|Judd Apatow, courtesy of IMDb.|
Apatow, a Hollywood screenplay writer behind hits such as Funny People and The 40-year-old Virgin told Leno why he’s so active on Twitter, explaining, “I’m looking for any distraction not to write.”
Twitter has its place for connecting and even finding sources, but it also can be a huge time drain — especially if you are on a writing or work deadline. I have fallen prey to the lure of tweeting or online surfing …it’s even preferable to sleep sometimes (like right now as I write this post). It’s documented that the internet has ‘rewired’ the way our brains absorb information. The reading experts at Reading Horizons blogged about the web’s role on people’s reading and writing skills back in February 2010:
“When you are searching the internet how long do you think you spend on a single page? (Hopefully you’re still on this page at this point!) Probably not very long. The internet offers so many gateways to other pages, that it has made it difficult for us to focus on one piece of information at a time. In other words: the internet is making us all a little more A.D.D.”
It also, writes the authors, decreases our ability to comprehend what we read.
Without question, we are in a time of digital overload, 24×7. The New York Times, in their 2010 article, “Attached to Technology and Paying the Price,” found that in 2008, people consumed “three times as much information each day as they did in 1960.”
The constant interruptions in focus — from work to tweeting to whatever — leads to multi-tasking, which is bad for your mental health. “Excessive use of the internet, cellphones and other technologies can cause us to become more impatient, impulsive, forgetful and even more narcissistic,” writes New York Times “Well” blogger Tara Parker-Pope.
What can be done? We need to wean ourselves off our digital addictions — one medium at a time. For my family, we make a habit of reading. We also rid ourselves of one huge digital distraction — satellite TV — with all the myriad of channels (and God-awful commercials). Instead, we listen to baseball games on the radio. We read the newspaper. We’ve gotten into the habit of going swimming as a family before bedtime.
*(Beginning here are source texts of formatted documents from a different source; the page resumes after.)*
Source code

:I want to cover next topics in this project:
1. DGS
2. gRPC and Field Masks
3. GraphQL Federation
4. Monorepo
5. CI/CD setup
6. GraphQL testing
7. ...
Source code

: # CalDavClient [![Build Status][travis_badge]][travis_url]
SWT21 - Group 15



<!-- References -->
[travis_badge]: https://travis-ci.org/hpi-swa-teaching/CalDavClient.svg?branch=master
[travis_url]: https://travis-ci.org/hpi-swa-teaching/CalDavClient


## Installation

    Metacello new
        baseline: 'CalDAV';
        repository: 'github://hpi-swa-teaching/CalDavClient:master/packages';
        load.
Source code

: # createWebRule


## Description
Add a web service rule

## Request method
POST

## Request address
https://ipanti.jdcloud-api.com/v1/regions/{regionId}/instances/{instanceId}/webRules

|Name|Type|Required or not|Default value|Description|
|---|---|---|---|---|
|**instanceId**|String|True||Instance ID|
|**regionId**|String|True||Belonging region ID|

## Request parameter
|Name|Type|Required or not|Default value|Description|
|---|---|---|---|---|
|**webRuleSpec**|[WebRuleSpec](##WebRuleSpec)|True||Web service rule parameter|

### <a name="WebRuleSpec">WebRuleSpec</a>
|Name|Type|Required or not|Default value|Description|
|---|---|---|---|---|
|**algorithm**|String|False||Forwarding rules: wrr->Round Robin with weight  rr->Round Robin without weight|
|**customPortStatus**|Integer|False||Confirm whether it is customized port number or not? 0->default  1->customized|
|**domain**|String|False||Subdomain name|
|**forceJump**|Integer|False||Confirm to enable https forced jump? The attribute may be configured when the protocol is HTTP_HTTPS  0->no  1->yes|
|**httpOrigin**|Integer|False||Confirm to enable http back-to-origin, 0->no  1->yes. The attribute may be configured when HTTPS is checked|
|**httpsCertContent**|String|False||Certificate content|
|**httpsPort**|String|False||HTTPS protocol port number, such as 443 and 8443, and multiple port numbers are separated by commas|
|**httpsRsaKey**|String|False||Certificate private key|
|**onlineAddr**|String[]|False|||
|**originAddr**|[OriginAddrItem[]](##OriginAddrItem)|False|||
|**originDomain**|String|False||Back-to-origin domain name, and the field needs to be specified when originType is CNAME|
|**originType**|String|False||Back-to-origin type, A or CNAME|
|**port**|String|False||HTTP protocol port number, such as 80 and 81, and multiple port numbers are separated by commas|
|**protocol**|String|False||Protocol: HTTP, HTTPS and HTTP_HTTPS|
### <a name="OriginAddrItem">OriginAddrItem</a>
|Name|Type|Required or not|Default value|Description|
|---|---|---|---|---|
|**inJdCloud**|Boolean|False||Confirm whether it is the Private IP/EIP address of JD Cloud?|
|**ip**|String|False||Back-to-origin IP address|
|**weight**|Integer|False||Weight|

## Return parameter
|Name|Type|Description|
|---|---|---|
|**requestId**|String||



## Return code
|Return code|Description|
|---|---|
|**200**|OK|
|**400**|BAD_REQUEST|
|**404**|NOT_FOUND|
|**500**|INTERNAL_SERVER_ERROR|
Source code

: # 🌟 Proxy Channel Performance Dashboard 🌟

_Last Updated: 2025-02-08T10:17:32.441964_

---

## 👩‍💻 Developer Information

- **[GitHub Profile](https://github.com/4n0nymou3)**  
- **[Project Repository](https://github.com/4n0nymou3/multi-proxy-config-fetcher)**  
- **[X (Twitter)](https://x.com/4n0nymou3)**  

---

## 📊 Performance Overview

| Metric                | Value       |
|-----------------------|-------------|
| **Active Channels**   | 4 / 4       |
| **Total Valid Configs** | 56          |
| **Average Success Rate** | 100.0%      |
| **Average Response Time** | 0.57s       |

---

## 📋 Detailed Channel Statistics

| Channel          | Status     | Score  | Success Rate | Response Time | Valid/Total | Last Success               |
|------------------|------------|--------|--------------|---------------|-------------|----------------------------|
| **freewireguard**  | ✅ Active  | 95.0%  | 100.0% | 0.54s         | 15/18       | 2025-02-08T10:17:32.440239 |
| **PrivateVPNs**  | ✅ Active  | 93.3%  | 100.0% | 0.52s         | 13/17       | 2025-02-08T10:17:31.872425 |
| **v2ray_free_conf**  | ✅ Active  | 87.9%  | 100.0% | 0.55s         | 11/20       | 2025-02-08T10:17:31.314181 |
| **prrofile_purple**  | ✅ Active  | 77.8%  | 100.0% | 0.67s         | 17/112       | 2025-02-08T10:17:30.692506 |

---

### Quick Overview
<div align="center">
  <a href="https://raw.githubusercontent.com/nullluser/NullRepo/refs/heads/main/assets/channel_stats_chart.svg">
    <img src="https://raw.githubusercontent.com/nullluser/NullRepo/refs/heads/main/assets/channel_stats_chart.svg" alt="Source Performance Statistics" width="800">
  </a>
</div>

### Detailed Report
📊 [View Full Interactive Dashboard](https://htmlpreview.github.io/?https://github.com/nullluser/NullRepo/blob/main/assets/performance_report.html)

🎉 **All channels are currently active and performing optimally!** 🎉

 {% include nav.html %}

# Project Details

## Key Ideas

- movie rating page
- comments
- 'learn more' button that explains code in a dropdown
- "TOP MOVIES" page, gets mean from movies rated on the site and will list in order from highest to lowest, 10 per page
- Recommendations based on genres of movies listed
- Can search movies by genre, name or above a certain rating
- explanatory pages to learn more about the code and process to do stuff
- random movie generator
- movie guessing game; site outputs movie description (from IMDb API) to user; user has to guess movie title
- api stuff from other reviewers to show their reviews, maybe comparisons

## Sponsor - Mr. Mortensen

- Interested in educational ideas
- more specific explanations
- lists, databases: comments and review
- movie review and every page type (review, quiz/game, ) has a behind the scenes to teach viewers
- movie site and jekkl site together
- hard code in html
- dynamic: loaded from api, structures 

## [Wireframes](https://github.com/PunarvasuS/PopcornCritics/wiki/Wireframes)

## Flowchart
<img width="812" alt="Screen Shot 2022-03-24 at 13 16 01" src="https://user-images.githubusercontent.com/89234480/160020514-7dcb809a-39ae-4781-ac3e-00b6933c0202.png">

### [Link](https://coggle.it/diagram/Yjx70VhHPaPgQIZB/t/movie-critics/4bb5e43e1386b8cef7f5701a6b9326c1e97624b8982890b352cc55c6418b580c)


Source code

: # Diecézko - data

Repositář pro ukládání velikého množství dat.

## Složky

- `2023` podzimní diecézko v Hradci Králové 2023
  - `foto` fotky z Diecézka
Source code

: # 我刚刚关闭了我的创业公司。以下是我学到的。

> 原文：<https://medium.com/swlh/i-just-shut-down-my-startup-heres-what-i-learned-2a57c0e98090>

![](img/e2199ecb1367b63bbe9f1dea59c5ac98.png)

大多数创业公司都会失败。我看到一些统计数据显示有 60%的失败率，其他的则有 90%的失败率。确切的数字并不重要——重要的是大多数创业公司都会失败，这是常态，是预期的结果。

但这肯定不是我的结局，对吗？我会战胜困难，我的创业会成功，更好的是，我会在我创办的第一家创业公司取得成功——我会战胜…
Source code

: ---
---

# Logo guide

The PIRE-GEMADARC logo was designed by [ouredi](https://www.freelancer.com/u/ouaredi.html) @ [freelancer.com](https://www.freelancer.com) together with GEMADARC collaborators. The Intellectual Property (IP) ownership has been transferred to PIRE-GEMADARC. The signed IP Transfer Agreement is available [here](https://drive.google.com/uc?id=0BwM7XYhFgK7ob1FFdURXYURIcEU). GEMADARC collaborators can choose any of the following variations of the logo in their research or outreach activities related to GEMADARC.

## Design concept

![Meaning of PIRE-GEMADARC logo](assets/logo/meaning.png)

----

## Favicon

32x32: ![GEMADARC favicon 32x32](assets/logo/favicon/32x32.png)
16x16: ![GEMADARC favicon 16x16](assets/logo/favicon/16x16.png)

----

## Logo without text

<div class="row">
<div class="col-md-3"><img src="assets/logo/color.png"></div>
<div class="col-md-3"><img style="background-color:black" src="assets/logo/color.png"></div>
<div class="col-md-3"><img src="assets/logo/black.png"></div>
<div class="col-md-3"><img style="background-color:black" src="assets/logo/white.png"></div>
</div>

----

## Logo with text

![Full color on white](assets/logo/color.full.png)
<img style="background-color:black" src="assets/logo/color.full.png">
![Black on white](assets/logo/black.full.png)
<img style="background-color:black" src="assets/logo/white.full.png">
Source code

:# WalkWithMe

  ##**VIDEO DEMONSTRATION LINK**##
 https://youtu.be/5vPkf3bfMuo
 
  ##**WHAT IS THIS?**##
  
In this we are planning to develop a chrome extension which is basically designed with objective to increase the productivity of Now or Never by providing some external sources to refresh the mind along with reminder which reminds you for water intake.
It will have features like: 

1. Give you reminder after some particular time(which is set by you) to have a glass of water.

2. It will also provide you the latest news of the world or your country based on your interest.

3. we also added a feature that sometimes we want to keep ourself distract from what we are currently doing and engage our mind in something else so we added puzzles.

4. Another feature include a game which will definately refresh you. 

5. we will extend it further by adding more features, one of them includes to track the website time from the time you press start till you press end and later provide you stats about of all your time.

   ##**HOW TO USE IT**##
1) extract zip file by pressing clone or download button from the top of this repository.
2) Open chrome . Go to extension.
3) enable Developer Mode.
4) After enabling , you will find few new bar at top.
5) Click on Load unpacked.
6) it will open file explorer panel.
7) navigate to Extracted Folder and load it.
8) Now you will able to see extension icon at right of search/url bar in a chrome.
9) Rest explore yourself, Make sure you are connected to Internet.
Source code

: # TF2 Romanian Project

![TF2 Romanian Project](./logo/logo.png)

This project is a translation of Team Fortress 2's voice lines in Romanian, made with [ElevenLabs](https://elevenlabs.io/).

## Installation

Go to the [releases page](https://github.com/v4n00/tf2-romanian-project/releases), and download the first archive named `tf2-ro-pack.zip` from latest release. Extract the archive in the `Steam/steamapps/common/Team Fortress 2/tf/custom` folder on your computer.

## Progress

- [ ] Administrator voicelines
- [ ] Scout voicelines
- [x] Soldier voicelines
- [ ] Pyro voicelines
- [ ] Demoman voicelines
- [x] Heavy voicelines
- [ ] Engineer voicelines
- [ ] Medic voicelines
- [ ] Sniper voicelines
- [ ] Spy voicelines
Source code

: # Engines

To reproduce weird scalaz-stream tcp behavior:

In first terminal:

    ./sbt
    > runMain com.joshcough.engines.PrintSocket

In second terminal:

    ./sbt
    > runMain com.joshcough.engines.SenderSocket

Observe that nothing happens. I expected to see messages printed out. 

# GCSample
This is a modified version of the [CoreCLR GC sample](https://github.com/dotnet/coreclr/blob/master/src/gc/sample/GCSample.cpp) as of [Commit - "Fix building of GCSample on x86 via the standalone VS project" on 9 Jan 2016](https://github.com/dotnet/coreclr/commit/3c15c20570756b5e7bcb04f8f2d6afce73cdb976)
But we are not over the hump, yet — not by a long shot. With two computers, two smart phones, one iPad, a Wii game system, and a movie club, my family has plenty of ways to feed our digital addictions. The computers are here to stay (job requirement), but the others need to be managed in moderation — like other addictions like fatty foods and chocolate. I know we have a way to go, but we owe it to ourselves and our kids to set limits on technology’s place in our lives.